Eager readers want to know if EqualLogic array firmware upgrades are non-disruptive, so we tested it in our mighty remote environment!
Bottom line: The firmware update process halts I/Os during cut-over from one controller to the other. This takes something like 27 seconds (26969 ms). As most operating systems have a disk timeout value of 30 seconds or longer, no one really notices.
Some background and how we tested:
If you have more than one array, and at least the largest array’s worth of free room, then the official way to do a firmware update is to use a “Maintenance Pool”. When you assign a member array to the Maintenance Pool, the volumes on that array will migrate to the other member(s) of your production pool. Depending on how much you have to move this may take a few hours or overnight. No one notices the moves. Once the member is evacuated, update it, reboot it, and put it back into the production pool, and move to the next array. We do this in production and there is indeed no interruption whatsoever, using a maintenance pool works well.

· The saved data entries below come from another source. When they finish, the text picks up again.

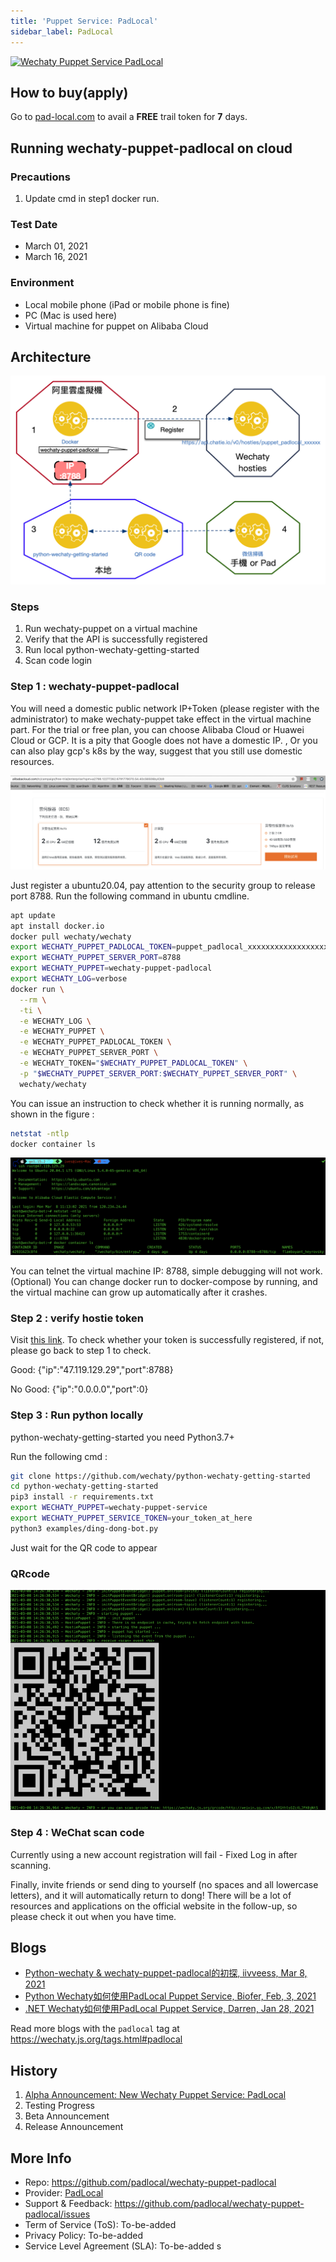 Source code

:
 ```yaml
---
title: 'Puppet Service: PadLocal'
sidebar_label: PadLocal
---
```


[![Wechaty Puppet Service PadLocal](https://img.shields.io/badge/Service-PadLocal-blue)](padlocal.md)

## How to buy(apply)

Go to [pad-local.com](http://pad-local.com/) to avail a **FREE** trail token for **7** days.

## Running wechaty-puppet-padlocal on cloud

### Precautions

1. Update cmd in step1 docker run.

### Test Date

- March 01, 2021
- March 16, 2021

### Environment

- Local mobile phone (iPad or mobile phone is fine)
- PC (Mac is used here)
- Virtual machine for puppet on Alibaba Cloud

## Architecture

![Architecture](../../static/img/docs/references/puppet-services/padlocal/architecture.webp)

### Steps

1. Run wechaty-puppet on a virtual machine
2. Verify that the API is successfully registered
3. Run local python-wechaty-getting-started
4. Scan code login

### Step 1 : wechaty-puppet-padlocal

You will need a domestic public network IP+Token (please register with the administrator) to make wechaty-puppet take effect in the virtual machine part. For the trial or free plan, you can choose Alibaba Cloud or Huawei Cloud or GCP. It is a pity that Google does not have a domestic IP. , Or you can also play gcp's k8s by the way, suggest that you still use domestic resources.

![Step 1](../../static/img/docs/references/puppet-services/padlocal/step-1.webp)

Just register a ubuntu20.04, pay attention to the security group to release port 8788.
Run the following command in ubuntu cmdline.

```sh
apt update
apt install docker.io
docker pull wechaty/wechaty
export WECHATY_PUPPET_PADLOCAL_TOKEN=puppet_padlocal_xxxxxxxxxxxxxxxxxx
export WECHATY_PUPPET_SERVER_PORT=8788
export WECHATY_PUPPET=wechaty-puppet-padlocal
export WECHATY_LOG=verbose
docker run \
  --rm \
  -ti \
  -e WECHATY_LOG \
  -e WECHATY_PUPPET \
  -e WECHATY_PUPPET_PADLOCAL_TOKEN \
  -e WECHATY_PUPPET_SERVER_PORT \
  -e WECHATY_TOKEN="$WECHATY_PUPPET_PADLOCAL_TOKEN" \
  -p "$WECHATY_PUPPET_SERVER_PORT:$WECHATY_PUPPET_SERVER_PORT" \
  wechaty/wechaty
```

You can issue an instruction to check whether it is running normally, as shown in the figure :

```sh
netstat -ntlp
docker container ls
```

![Step 1-terminal](../../static/img/docs/references/puppet-services/padlocal/step-1-terminal.webp)

You can telnet the virtual machine IP: 8788, simple debugging will not work.
(Optional) You can change docker run to docker-compose by running, and the virtual machine can grow up automatically after it crashes.

### Step 2 : verify hostie token

Visit [this link](https://api.chatie.io/v0/hosties/puppet_padlocal_xxxxxxxx).
To check whether your token is successfully registered, if not, please go back to step 1 to check.

Good:
{"ip":"47.119.129.29","port":8788}

No Good:
{"ip":"0.0.0.0","port":0}

### Step 3 : Run python locally

python-wechaty-getting-started you need Python3.7+

Run the following cmd :

```sh
git clone https://github.com/wechaty/python-wechaty-getting-started
cd python-wechaty-getting-started
pip3 install -r requirements.txt
export WECHATY_PUPPET=wechaty-puppet-service
export WECHATY_PUPPET_SERVICE_TOKEN=your_token_at_here
python3 examples/ding-dong-bot.py
```

Just wait for the QR code to appear

### QRcode

![QRCode](../../static/img/docs/references/puppet-services/padlocal/qrcode.webp)

### Step 4 : WeChat scan code

Currently using a new account registration will fail - Fixed
Log in after scanning.

Finally, invite friends or send ding to yourself (no spaces and all lowercase letters), and it will automatically return to dong!
There will be a lot of resources and applications on the official website in the follow-up, so please check it out when you have time.

## Blogs

- [Python-wechaty & wechaty-puppet-padlocal的初探, iivveess, Mar 8, 2021](https://wechaty.js.org/2021/03/08/python-wechaty-and-wechaty-puppet-padlocal/)
- [Python Wechaty如何使用PadLocal Puppet Service, Biofer, Feb, 3, 2021](https://wechaty.js.org/2021/02/03/python-wechaty-for-padlocal-puppet-service/)
- [.NET Wechaty如何使用PadLocal Puppet Service, Darren, Jan 28, 2021](https://wechaty.js.org/2021/01/28/csharp-wechaty-for-padlocal-puppet-service/)

Read more blogs with the `padlocal` tag at <https://wechaty.js.org/tags.html#padlocal>

## History

1. [Alpha Announcement: New Wechaty Puppet Service: PadLocal](https://wechaty.js.org/2020/10/12/puppet-padlocal-intro/)
1. Testing Progress
1. Beta Announcement
1. Release Announcement

## More Info

- Repo: <https://github.com/padlocal/wechaty-puppet-padlocal>
- Provider: [PadLocal](https://github.com/padlocal)
- Support & Feedback: <https://github.com/padlocal/wechaty-puppet-padlocal/issues>
- Term of Service (ToS): To-be-added
- Privacy Policy: To-be-added
- Service Level Agreement (SLA): To-be-added
s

In a single member pool or if you are short of room, using a maintenance pool is not an option. We were curious how bad the interruption would be in a single member pool, so we tested it. In our test vCenter environment, we have one ESXi host connected to one dual controller PS6000 EqualLogic array. VMs live on datastores provided by the array. This is a minimalistic all-your-eggs-in-one-basket configuration.
We deployed VMware’s handy I/O Analyzer, which is a simple to use appliance based on IOmeter for disk benchmarking. We installed it as the readme says.
We followed the usual EqualLogic firmware update procedure. (EqualLogic docs are locked behind their support site, which is unfortunate. If you have an active support contract you can get the docs and firmware there.) We logged into the support site and downloaded the firmware.
Next we started a I/O Analyzer disk benchmark run to put some I/O load against the array.
Then we ran the update procedure from the Group Manager GUI. This is basically 2 parts.
The first part just uploads and stages the firmware. This is not at all disruptive. I/O Analyzer didn’t notice anything.
Then to activate the staged firmware, you have to reboot the array. We did this from the command prompt.
The reboot happens intelligently. First it reboots the (non-active) secondary controller, and applies the update. The was-secondary, soon-to-be-primary, controller reboots with the new firmware.
Once the updated secondary comes up, the array fails over to it. This is where a small hiccup is noticeable. I/Os stopped for about 27 seconds during the cut-over (26929 ms). This is short enough that no actual grief ensued.
The now-secondary, was-primary, controller then reboots and applies the firmware.
The I/O Analyzer continued to happily chug along during the hiccup, as well as the vCenter Windows VM, both of which were active during the update. Neither seemed to notice the hiccup, neither logged anything related to disk issues.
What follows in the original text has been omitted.